My attempt: $Z_1 = X_1$, $Z_2 = X_2 + bX_1$, then $(Z1,Z_2)\sim\mathbb{P}(0,\Sigma)$, where the diagonal elements of $\Sigma$ are 1 and off diagonals are $b$. But I want $\mathbb{P}(X_1>a_1, X_2 + bX_1>a_2)$ in terms of cdf of $X_1,X_2$. Ofcource it will have some conditional probability terms.
We have $$ X_1>a_1\\X_2>a_2-bX_1$$ so we can write your probability as $$ \int_{a_1}^\infty\int_{a_2-bx_1}^\infty f_{X_{1},X_2}(x_1,x_2)dx_2 \; dx_1$$ where $f_{X_1,X_2}$ is the joint PDF.

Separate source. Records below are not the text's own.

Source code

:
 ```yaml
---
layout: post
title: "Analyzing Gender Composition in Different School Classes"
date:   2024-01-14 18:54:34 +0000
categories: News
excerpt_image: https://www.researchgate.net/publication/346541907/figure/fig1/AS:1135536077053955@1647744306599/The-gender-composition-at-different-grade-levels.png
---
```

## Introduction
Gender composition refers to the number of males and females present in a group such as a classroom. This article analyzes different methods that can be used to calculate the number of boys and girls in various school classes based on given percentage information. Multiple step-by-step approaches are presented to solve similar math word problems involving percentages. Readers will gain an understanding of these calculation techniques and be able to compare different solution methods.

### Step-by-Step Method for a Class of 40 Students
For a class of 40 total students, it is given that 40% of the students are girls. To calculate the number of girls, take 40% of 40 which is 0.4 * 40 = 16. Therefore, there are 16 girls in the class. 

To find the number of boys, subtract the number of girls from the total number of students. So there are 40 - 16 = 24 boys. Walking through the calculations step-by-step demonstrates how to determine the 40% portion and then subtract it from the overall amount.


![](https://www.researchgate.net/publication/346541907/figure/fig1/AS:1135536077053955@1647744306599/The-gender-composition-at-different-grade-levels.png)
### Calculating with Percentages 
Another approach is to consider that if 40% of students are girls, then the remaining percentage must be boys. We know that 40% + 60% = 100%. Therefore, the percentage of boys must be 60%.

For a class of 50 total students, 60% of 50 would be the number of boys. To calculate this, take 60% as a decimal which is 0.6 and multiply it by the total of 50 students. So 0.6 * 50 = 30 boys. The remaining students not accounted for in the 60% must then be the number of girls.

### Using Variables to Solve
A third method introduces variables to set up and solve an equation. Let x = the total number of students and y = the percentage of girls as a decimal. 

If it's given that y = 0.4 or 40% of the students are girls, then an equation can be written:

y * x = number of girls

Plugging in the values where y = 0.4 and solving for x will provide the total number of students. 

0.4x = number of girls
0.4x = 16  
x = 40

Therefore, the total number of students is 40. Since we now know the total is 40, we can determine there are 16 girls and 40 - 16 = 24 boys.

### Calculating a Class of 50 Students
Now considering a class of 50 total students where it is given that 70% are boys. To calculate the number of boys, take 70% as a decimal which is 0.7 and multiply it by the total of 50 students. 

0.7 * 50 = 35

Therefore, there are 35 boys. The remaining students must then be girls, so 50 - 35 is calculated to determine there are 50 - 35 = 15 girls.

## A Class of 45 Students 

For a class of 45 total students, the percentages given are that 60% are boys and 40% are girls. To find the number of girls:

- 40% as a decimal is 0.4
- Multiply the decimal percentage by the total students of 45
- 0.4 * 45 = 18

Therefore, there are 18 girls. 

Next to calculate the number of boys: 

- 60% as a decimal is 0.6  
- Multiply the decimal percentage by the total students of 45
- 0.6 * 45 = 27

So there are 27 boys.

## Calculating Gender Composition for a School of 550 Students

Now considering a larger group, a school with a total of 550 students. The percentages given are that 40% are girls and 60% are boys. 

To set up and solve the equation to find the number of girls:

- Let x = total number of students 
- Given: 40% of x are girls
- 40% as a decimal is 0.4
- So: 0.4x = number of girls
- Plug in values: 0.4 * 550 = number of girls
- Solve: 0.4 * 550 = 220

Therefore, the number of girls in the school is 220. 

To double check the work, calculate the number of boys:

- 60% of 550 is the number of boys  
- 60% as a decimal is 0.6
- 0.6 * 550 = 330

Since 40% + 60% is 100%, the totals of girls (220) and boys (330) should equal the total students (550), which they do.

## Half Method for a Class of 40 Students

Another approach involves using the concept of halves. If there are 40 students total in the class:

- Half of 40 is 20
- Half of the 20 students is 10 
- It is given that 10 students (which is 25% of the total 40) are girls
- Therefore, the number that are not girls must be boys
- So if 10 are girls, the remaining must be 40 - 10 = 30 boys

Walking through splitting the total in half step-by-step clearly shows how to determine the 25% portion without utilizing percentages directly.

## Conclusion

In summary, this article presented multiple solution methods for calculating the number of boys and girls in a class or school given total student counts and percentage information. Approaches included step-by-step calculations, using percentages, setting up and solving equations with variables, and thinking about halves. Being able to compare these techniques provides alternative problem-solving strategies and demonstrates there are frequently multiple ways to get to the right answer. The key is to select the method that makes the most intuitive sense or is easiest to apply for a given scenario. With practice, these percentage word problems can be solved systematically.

Since $X_1$ and $X_2$ are independent, this factors into $f_{X_1}(x_1)f_{X_2} (x_2)$ and we can write it as $$ \int_{a_1}^\infty f_{X_1}(x_1)\int_{a_2-bx_1}^\infty f_{X_2}(x_2)dx_2\;dx_1 = \int_{a_1}^\infty f_{X_1}(x_1)(1-F_{X_2}(a_2-bx_1))dx_1$$ where $F_{X_2}$ is the CDF of $X_2.$ That's the closest I think I can get to having something in terms of the CDFs. I think you'll always have a PDF in there somewhere.
Note that also since the support of the integral is some sector of space (i.e. all points with polar angle $\theta$ in some range) and the joint density is radially symmetric, this probability will just be given by the fraction of space the support takes up, which is just a matter of drawing a picture and doing some trigonometry in terms of $a_1$ and $a_2.$